_EXERCISE OBJECTIVE_. Check every line below for the string "each", and copy the lines that contain it.

_DATA FOR THIS TASK_.
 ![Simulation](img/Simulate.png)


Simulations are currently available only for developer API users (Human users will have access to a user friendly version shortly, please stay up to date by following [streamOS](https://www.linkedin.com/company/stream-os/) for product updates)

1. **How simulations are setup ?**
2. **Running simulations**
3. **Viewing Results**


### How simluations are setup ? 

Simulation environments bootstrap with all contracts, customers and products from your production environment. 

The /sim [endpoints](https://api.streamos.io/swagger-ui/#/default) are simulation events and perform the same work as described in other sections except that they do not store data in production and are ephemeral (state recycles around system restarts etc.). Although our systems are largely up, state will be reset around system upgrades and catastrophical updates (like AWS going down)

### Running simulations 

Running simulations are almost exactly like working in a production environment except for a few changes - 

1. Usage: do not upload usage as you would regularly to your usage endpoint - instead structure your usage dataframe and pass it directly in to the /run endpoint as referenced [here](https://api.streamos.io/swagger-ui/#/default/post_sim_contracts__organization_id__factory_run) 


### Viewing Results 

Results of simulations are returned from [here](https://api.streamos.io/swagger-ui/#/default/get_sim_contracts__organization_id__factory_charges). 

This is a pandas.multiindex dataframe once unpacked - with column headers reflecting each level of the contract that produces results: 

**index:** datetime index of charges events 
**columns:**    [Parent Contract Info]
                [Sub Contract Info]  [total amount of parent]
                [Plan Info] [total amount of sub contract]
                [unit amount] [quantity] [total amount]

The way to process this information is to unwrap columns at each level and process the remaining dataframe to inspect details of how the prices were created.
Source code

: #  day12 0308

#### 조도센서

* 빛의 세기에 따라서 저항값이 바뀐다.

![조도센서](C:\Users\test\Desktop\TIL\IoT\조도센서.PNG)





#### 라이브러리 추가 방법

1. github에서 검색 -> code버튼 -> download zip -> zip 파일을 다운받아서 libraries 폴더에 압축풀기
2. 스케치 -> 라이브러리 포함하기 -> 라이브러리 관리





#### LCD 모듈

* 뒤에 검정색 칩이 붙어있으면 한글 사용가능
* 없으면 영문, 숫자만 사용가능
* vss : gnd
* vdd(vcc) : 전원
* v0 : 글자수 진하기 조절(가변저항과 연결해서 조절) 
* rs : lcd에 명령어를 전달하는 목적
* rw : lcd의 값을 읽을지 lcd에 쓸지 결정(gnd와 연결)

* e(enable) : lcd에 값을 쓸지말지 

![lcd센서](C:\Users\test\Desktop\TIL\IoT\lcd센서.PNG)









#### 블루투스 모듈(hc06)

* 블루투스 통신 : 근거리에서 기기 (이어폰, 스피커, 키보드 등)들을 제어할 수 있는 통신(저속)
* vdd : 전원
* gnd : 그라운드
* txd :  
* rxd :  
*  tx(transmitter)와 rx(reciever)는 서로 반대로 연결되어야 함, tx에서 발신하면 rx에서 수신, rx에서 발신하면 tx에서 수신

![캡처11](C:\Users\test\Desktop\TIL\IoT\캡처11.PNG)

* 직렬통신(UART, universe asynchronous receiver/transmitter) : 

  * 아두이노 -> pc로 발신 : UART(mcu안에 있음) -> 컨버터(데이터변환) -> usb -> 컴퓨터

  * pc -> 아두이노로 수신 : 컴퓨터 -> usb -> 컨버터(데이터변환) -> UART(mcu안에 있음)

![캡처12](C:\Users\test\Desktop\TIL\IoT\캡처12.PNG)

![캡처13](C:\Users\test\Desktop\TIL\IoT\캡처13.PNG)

...

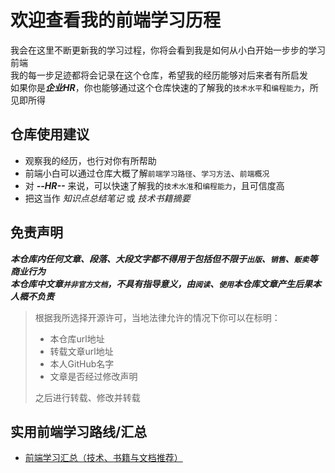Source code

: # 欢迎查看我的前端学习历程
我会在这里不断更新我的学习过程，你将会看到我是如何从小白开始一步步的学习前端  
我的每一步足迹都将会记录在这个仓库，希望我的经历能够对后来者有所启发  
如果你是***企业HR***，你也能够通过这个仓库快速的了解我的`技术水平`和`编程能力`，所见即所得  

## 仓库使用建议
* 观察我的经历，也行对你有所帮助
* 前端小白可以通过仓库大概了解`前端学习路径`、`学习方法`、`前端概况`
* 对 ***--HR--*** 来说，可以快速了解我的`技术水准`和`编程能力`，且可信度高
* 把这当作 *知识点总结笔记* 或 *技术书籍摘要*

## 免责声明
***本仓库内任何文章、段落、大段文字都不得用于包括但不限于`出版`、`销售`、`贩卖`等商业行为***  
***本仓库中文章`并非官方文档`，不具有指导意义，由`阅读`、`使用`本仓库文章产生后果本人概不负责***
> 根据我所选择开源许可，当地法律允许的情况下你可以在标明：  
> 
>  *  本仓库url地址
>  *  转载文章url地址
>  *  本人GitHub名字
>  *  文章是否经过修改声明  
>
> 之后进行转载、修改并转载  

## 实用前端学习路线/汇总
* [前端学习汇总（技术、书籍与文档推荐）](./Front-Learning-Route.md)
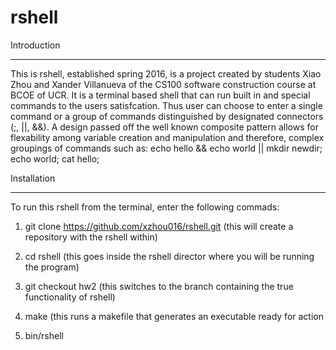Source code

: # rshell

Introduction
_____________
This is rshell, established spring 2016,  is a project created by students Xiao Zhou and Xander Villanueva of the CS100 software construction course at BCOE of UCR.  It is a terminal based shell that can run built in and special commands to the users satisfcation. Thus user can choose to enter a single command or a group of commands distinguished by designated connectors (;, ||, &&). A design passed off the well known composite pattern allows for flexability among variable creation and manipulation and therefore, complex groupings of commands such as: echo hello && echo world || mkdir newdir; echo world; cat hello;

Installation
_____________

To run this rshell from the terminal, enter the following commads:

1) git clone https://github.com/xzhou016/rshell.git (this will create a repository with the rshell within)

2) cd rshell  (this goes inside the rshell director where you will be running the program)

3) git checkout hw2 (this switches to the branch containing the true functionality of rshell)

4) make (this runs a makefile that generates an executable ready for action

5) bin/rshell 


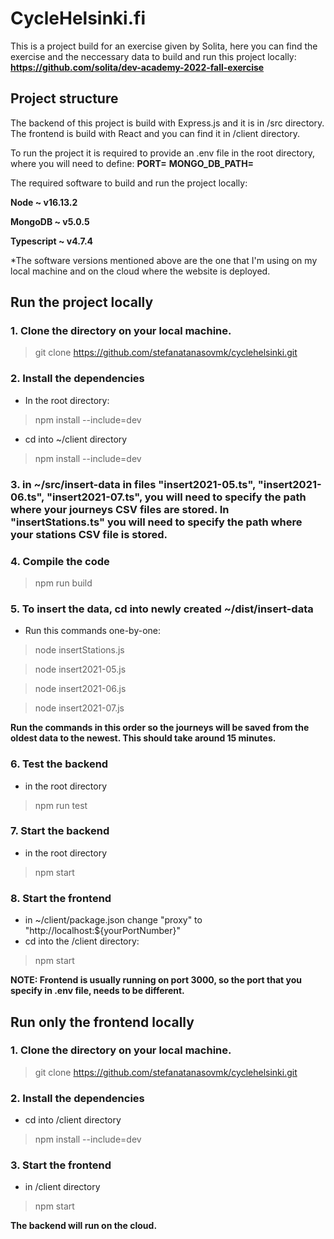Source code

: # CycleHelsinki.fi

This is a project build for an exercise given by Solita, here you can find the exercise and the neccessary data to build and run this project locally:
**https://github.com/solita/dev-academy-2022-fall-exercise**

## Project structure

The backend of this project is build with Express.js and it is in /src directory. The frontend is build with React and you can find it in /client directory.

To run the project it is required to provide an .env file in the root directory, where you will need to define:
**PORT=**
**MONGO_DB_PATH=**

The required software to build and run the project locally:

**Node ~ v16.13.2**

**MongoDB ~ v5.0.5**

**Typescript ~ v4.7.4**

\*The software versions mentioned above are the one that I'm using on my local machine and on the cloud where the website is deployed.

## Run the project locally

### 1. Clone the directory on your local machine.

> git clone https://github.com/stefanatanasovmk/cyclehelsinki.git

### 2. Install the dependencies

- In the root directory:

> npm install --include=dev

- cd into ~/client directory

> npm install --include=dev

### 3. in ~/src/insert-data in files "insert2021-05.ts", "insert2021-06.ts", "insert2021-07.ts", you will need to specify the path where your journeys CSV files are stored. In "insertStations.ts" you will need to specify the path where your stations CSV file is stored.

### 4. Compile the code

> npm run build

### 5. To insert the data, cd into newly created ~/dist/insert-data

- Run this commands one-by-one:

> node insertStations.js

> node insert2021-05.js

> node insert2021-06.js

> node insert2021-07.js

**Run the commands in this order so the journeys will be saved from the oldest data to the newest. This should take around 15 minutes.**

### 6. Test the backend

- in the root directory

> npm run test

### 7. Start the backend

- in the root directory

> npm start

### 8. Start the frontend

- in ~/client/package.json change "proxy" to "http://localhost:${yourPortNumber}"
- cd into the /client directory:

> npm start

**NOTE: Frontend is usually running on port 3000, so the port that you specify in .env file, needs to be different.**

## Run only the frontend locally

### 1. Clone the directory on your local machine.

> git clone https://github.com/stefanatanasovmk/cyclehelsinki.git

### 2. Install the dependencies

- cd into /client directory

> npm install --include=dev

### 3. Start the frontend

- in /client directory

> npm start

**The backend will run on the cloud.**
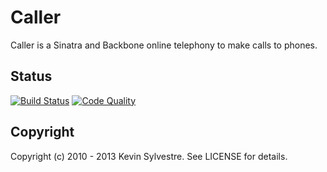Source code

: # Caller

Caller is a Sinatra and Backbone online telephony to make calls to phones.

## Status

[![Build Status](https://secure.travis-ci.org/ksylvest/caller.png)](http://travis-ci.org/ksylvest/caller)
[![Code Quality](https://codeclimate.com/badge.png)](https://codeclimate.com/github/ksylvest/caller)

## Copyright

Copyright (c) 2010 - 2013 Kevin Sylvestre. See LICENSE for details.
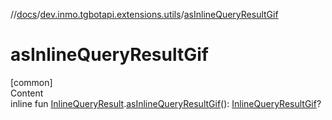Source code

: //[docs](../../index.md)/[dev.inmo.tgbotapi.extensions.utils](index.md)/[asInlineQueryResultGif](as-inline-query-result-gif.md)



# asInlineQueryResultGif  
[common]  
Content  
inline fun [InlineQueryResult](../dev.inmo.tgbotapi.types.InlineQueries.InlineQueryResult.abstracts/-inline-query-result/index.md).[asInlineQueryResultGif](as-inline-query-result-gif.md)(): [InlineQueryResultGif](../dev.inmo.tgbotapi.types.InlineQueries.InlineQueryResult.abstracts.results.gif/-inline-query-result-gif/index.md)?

_EXERCISE SOLUTION_.
This is a pandas.multiindex dataframe once unpacked - with column headers reflecting each level of the contract that produces results: 
The way to process this information is to unwrap columns at each level and process the remaining dataframe to inspect details of how the prices were created.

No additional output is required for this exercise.